Start of Block
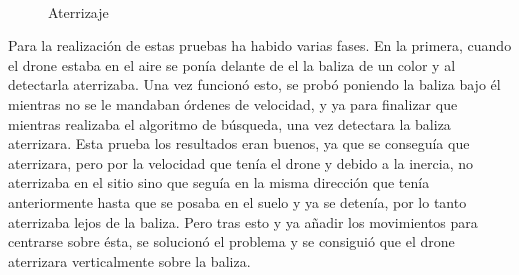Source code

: \begin{figure}[H]
 \centering
	\\
 \caption{Aterrizaje}
 \label{f:Aterrizaje sobre el simulador}
\end{figure}


\hspace{1cm} Para la realizaci\'on de estas pruebas ha habido varias fases. En la primera, cuando el drone estaba en el aire se pon\'ia delante de el la baliza de un color y al detectarla aterrizaba. Una vez funcion\'o esto, se prob\'o poniendo la baliza bajo \'el mientras no se le mandaban \'ordenes de velocidad, y ya para finalizar que mientras realizaba el algoritmo de b\'usqueda, una vez detectara la baliza aterrizara. Esta prueba los resultados eran buenos, ya que se consegu\'ia que aterrizara, pero por la velocidad que ten\'ia el drone y debido a la inercia, no aterrizaba en el sitio sino que segu\'ia en la misma direcci\'on que ten\'ia anteriormente hasta que se posaba en el suelo y ya se deten\'ia, por lo tanto aterrizaba lejos de la baliza. Pero tras esto y ya añadir los movimientos para centrarse sobre \'esta, se solucion\'o el problema y se consigui\'o que el drone aterrizara verticalmente sobre la baliza.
End of Block
The copy must reproduce every entry exactly while excluding all pictures.

Source code

: \begin{figure}[H]
 \centering
	\\
 \caption{Aterrizaje}
 \label{f:Aterrizaje sobre el simulador}
\end{figure}


\hspace{1cm} Para la realizaci\'on de estas pruebas ha habido varias fases. En la primera, cuando el drone estaba en el aire se pon\'ia delante de el la baliza de un color y al detectarla aterrizaba. Una vez funcion\'o esto, se prob\'o poniendo la baliza bajo \'el mientras no se le mandaban \'ordenes de velocidad, y ya para finalizar que mientras realizaba el algoritmo de b\'usqueda, una vez detectara la baliza aterrizara. Esta prueba los resultados eran buenos, ya que se consegu\'ia que aterrizara, pero por la velocidad que ten\'ia el drone y debido a la inercia, no aterrizaba en el sitio sino que segu\'ia en la misma direcci\'on que ten\'ia anteriormente hasta que se posaba en el suelo y ya se deten\'ia, por lo tanto aterrizaba lejos de la baliza. Pero tras esto y ya añadir los movimientos para centrarse sobre \'esta, se solucion\'o el problema y se consigui\'o que el drone aterrizara verticalmente sobre la baliza.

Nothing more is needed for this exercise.